Exercise goal
The answer must consist of every line from the entries that holds the word "narwhal".

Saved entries
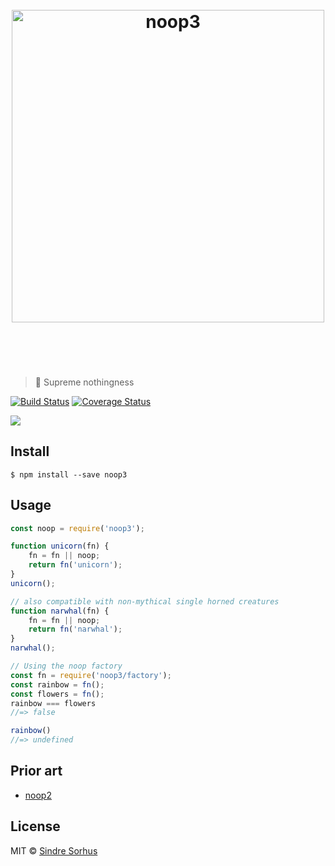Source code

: <h1 align="center">
	<br>
	<img width="500" src="logo.png" alt="noop3">
	<br>
	<br>
	<br>
</h1>

> 🦄 Supreme nothingness

[![Build Status](https://travis-ci.org/sindresorhus/noop3.svg?branch=master)](https://travis-ci.org/sindresorhus/noop3) [![Coverage Status](https://coveralls.io/repos/sindresorhus/noop3/badge.svg?branch=master&service=github)](https://coveralls.io/github/sindresorhus/noop3?branch=master)


![](https://cloud.githubusercontent.com/assets/170270/11731042/eba6ffc6-9f98-11e5-8d7d-7890dbc394c5.gif)


## Install

```
$ npm install --save noop3
```


## Usage

```js
const noop = require('noop3');

function unicorn(fn) {
	fn = fn || noop;
	return fn('unicorn');
}
unicorn();

// also compatible with non-mythical single horned creatures
function narwhal(fn) {
	fn = fn || noop;
	return fn('narwhal');
}
narwhal();

// Using the noop factory
const fn = require('noop3/factory');
const rainbow = fn();
const flowers = fn();
rainbow === flowers
//=> false

rainbow()
//=> undefined
```

## Prior art

- [noop2](https://github.com/yoshuawuyts/noop2)


## License

MIT © [Sindre Sorhus](http://sindresorhus.com)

Written response
function narwhal(fn) {
	return fn('narwhal');
narwhal();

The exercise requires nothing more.